La violación de Ucrania
«Se trata de una percepción común en el mundo eslavo, la de Ucrania como una entidad atractiva y sensual, dominada por el áspero macho, Rusia»
En la película Molitva za getmana Mazepu (Plegaria por el atamán Mazepa), dirigida por Yuri Ilyenko y estrenada en 2002, Ucrania aparece representada como una vagina. «Yo, el atamán Iván Mazepa, he declarado este hermoso país un estado independiente», dice el protagonista, el último líder cosaco que se rebeló contra Rusia, en 1709. «Y por eso he recibido una maldición eterna, un anatema, por parte de quien violó a mi país más que nadie: el zar Pedro I de Moscú».
Se trata de una percepción común en esta región del mundo, la de Ucrania como una entidad atractiva y sensual, dominada por el áspero macho, Rusia. El país de las tierras fértiles, la comida sabrosa y la costa del Mar Negro; el hogar de las catedrales más bellas y antiguas del mundo eslavo oriental. El oasis vacacional de las élites rusas y soviéticas. La joya de la corona del Imperio. Una belleza atada a Rusia.
Sé que es una interpretación profundamente machista, pero es la que emana de la retórica posesiva de Moscú. Cuando le preguntaron a Vladímir Putin, hace un mes, por la aparente resistencia ucraniana a ratificar los Acuerdos de Minsk, este respondió así: «Te guste o no te guste, tienes que aguantarte, preciosa».
A medida que se rompieron los vínculos entre ambos países y que Ucrania se inclinó más hacia Occidente, el discurso del Kremlin ha acabado por no dejar margen para la interpretación. Vladímir Putin ha dejado claro que no considera a Ucrania un país, sino una creación artificial que puede ser montada y desmontada por Moscú.
Ahora que la invasión está en marcha, que los últimos medios independientes rusos, como Dozhd TV y Eco de Moscú, han sido suspendidos, y que el presidente ha aprobado una ley que amenaza con hasta 15 años de prisión a los periodistas que informen sobre la guerra sin ceñirse a los patrones del Kremlin, ya solo queda la propaganda. Una propaganda que azuza estos instintos posesivos.

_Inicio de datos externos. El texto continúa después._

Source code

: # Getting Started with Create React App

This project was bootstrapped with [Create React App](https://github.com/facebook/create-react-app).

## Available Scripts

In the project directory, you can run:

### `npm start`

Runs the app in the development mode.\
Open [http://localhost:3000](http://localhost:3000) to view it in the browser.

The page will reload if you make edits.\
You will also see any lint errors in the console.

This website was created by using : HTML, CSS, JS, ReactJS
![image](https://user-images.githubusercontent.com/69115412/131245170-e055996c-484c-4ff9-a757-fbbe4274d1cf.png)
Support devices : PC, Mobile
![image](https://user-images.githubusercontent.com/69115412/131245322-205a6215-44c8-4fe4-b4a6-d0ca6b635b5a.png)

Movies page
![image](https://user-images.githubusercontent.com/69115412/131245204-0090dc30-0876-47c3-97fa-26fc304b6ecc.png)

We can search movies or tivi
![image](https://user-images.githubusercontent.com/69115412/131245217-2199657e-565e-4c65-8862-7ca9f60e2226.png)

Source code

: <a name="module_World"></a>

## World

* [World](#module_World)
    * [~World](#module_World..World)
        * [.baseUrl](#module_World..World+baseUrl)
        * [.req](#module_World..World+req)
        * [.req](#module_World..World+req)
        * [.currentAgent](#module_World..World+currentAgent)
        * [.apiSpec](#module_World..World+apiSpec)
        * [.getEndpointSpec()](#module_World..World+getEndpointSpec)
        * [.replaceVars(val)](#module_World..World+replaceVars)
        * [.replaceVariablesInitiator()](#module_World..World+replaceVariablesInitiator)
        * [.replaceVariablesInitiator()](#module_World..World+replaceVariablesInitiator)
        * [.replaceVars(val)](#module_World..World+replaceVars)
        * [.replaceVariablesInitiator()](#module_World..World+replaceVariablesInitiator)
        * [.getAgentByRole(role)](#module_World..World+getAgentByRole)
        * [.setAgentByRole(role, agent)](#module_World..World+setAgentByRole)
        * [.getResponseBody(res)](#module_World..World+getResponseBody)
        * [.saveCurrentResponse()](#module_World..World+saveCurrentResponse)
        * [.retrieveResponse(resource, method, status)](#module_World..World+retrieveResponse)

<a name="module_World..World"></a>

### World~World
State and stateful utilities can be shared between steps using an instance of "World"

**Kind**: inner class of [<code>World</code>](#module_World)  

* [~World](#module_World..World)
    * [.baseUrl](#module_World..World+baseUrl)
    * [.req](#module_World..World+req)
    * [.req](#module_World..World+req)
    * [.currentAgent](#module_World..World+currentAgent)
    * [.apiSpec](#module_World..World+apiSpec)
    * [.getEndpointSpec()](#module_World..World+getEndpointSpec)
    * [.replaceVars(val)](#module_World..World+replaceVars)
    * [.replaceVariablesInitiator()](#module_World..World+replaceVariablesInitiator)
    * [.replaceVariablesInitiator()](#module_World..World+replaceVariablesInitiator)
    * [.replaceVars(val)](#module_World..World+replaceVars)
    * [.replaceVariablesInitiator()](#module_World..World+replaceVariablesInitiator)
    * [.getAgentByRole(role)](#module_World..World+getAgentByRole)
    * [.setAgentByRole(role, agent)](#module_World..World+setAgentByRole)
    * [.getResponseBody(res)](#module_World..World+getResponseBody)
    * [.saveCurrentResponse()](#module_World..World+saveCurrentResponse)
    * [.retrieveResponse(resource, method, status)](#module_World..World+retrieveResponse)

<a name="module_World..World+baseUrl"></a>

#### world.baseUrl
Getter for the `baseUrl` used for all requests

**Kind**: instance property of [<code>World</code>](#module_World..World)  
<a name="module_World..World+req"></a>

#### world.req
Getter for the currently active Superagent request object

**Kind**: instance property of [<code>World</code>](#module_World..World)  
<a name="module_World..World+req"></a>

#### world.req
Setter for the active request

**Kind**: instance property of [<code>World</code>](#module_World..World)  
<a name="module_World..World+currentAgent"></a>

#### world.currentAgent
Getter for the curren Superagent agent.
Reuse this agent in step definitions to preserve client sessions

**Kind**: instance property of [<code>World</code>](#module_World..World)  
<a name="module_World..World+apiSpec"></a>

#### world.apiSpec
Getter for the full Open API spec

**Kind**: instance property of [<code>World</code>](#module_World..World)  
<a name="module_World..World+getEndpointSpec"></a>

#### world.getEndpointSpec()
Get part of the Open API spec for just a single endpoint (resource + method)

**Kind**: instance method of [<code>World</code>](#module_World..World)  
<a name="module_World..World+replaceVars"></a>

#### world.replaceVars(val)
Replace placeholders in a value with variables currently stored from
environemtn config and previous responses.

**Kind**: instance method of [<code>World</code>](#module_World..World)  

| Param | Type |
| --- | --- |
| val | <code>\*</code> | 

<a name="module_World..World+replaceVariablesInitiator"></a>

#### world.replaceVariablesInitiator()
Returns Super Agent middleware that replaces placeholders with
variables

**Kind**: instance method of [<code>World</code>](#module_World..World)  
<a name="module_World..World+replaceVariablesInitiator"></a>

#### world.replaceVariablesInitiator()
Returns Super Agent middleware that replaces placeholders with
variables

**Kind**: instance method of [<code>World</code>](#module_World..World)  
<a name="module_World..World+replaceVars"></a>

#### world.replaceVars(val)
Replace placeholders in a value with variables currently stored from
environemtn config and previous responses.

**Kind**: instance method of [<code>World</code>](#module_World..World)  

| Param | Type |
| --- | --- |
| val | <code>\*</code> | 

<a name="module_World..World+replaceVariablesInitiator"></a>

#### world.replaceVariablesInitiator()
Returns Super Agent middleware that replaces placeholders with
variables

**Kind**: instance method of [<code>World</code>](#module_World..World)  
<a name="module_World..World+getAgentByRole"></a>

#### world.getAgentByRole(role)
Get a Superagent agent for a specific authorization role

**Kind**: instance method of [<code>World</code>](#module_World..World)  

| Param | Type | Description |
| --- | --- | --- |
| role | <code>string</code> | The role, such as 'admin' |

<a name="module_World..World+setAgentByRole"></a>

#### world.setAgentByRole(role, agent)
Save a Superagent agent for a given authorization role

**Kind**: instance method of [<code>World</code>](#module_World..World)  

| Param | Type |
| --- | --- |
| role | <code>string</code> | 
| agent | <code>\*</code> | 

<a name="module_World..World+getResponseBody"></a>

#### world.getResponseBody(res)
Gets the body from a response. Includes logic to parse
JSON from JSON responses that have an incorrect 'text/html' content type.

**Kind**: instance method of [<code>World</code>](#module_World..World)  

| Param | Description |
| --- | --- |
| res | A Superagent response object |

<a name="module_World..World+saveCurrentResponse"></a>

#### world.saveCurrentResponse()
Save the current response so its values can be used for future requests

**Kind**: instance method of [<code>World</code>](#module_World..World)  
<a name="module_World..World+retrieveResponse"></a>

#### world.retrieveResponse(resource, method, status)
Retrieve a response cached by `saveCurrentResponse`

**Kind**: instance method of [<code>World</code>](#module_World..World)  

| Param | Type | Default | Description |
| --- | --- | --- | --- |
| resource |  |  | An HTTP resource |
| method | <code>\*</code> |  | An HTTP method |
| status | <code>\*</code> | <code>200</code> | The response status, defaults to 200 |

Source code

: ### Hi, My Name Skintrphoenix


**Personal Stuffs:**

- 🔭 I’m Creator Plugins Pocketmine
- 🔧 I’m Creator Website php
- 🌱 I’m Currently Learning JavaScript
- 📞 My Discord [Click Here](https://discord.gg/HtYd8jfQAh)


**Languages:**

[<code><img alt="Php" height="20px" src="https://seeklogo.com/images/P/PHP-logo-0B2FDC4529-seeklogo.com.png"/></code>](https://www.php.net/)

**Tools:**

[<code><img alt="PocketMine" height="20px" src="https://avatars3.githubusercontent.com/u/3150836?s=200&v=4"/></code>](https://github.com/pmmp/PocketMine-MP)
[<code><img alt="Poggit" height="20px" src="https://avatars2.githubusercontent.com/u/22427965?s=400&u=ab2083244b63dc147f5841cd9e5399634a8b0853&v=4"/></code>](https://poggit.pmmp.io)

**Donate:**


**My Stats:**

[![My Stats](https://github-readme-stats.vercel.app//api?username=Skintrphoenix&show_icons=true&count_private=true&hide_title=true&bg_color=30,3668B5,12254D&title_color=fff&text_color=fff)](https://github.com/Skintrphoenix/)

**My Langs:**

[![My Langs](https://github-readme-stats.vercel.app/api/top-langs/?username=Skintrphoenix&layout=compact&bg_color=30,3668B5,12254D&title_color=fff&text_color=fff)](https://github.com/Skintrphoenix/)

El 1 de marzo, el tabloide ruso Komsomolskaya Pravda publicaba un artículo sobre qué hacer con Ucrania una vez se completase la «operación especial». El autor, Sergei Ponomarev, ofrecía tres opciones: el «plan optimista» sería dejar al país como está y darle un nuevo parlamento que obedeciera todas las exigencias del Kremlin, desde el reconocimiento de Crimea como parte de Rusia al compromiso de no entrar jamás en la OTAN. Los «criminales de guerra» serían entregados a Moscú.
El problema con esta opción, según Ponomarev, es que los nacionalistas «emergerían de sus sótanos» y echarían todo a perder, lo cual nos llevaría al «plan realista»: trocear Ucrania en cinco partes. El sureste sería bautizado como «Nueva Rusia» y el centro como «Pequeña Rusia», siguiendo la vieja designación zarista. Respecto a las provincias del oeste, «probablemente caerán bajo el control total o parcial de Hungría o Rumanía».
Si esto no funcionase, habría que recurrir al «plan más radical: la desaparición completa de Ucrania como país». Es decir, hacer de Ucrania una provincia rusa.
Hasta hace unos días el texto de Ponomarev habría parecido un panfleto. Chovinismo ruso destinado a unos pocos parroquianos. Hoy, en cambio, los designios de Putin para el país vecino tienen que englobarse en alguna de esas tres opciones. La violencia desatada contra Ucrania no obedece a cálculos racionales, sino a visiones grandilocuentes bañadas en la posesión y en los celos.
Pero la dama ucraniana, por seguir con el cliché, ha resultado ser una luchadora feroz. Los combatientes pelean a muerte por sus ciudades, ninguna de las cuales ha recibido al invasor, contrariamente a lo que esperaban los propagandistas, con flores.